[Given information]

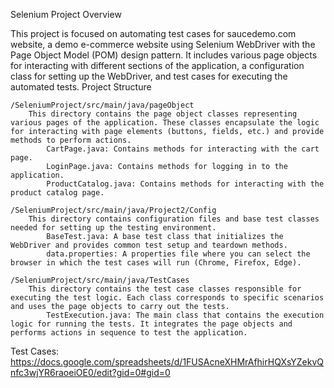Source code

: Selenium Project Overview

This project is focused on automating test cases for saucedemo.com website, a demo e-commerce website using Selenium WebDriver with the Page Object Model (POM) design pattern. It includes various page objects for interacting with different sections of the application, a configuration class for setting up the WebDriver, and test cases for executing the automated tests.
Project Structure

    /SeleniumProject/src/main/java/pageObject
        This directory contains the page object classes representing various pages of the application. These classes encapsulate the logic for interacting with page elements (buttons, fields, etc.) and provide methods to perform actions.
            CartPage.java: Contains methods for interacting with the cart page.
            LoginPage.java: Contains methods for logging in to the application.
            ProductCatalog.java: Contains methods for interacting with the product catalog page.

    /SeleniumProject/src/main/java/Project2/Config
        This directory contains configuration files and base test classes needed for setting up the testing environment.
            BaseTest.java: A base test class that initializes the WebDriver and provides common test setup and teardown methods.
            data.properties: A properties file where you can select the browser in which the test cases will run (Chrome, Firefox, Edge).

    /SeleniumProject/src/main/java/TestCases
        This directory contains the test case classes responsible for executing the test logic. Each class corresponds to specific scenarios and uses the page objects to carry out the tests.
            TestExecution.java: The main class that contains the execution logic for running the tests. It integrates the page objects and performs actions in sequence to test the application.

Test Cases:
https://docs.google.com/spreadsheets/d/1FUSAcneXHMrAfhirHQXsYZekvQnfc3wjYR6raoeiOE0/edit?gid=0#gid=0
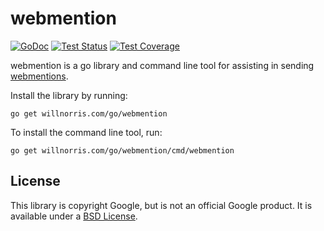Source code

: # webmention

[![GoDoc](https://img.shields.io/static/v1?label=godoc&message=reference&color=blue)](https://pkg.go.dev/willnorris.com/go/webmention)
[![Test Status](https://github.com/willnorris/webmention/workflows/tests/badge.svg)](https://github.com/willnorris/webmention/actions?query=workflow%3Atests)
[![Test Coverage](https://codecov.io/gh/willnorris/webmention/branch/master/graph/badge.svg)](https://codecov.io/gh/willnorris/webmention)

webmention is a go library and command line tool for assisting in sending
[webmentions](http://indiewebcamp.com/Webmention).

Install the library by running:

    go get willnorris.com/go/webmention

To install the command line tool, run:

    go get willnorris.com/go/webmention/cmd/webmention

## License

This library is copyright Google, but is not an official Google product.  It is
available under a [BSD License][].

[BSD License]: LICENSE
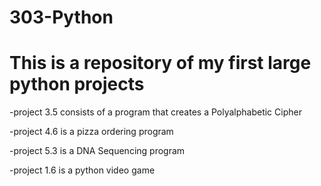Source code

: # 303-Python
# This is a repository of my first large python projects
 -project 3.5 consists of a program that creates a Polyalphabetic Cipher
 
 -project 4.6 is a pizza ordering program
 
 -project 5.3 is a DNA Sequencing program
 
 -project 1.6 is a python video game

[Activity]
From the entries above, pull out each line that includes "with".

[Output for this task]
This project is focused on automating test cases for saucedemo.com website, a demo e-commerce website using Selenium WebDriver with the Page Object Model (POM) design pattern. It includes various page objects for interacting with different sections of the application, a configuration class for setting up the WebDriver, and test cases for executing the automated tests.
        This directory contains the page object classes representing various pages of the application. These classes encapsulate the logic for interacting with page elements (buttons, fields, etc.) and provide methods to perform actions.
            CartPage.java: Contains methods for interacting with the cart page.
            ProductCatalog.java: Contains methods for interacting with the product catalog page.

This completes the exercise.